CUMBERLAND ISLAND, Ga. – A 15-year-old right whale named Nimbus is now free from being entangled in a fishing rope. Nimbus was spotted by a Florida Fish and Wildlife Conservation Commission whale survey aircraft entangled 13 miles east of Jekyll Island, Georgia.

Trained responders working from boats used special tools to remove 375 feet of 11/16 inch diameter synthetic rope that was passing through the whale’s mouth, dragging hundreds of feet behind its flukes. Responders were unable to remove a short segment of rope that was passing through the whale’s mouth, but the whale should be able to shed the remaining rope on his own in time.
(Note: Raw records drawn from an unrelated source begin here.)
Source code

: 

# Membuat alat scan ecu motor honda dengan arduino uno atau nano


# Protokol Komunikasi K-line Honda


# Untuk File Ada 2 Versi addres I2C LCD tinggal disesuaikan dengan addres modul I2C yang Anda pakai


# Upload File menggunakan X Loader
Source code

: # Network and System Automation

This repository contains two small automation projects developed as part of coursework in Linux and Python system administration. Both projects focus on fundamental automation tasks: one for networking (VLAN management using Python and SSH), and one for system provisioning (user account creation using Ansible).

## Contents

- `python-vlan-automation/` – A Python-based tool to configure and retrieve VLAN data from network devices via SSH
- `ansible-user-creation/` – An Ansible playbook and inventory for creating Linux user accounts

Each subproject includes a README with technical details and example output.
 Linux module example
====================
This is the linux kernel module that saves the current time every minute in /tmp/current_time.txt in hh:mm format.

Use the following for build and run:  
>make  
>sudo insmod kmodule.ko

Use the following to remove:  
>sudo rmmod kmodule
Nimbus was last seen swimming south, 9 miles east of Cumberland Island, Georgia. Fishing rope entanglements are the leading cause of North Atlantic right whale deaths and injury. It’s one of the biggest challenges facing the species’ survival.

Investigators with NOAA will work to determine the fishery rope’s origin. The Georgia Department of Natural Resources along with the Clearwater Marine Aquarium Research Institute, Florida Fish and Wildlife Conservation Commission, NOAA Fisheries and Song of the Whale all worked to respond to the disentanglement.

Nimbus is a male Atlantic right whale, named for the cloud-like scars on his lips that predate this entanglement.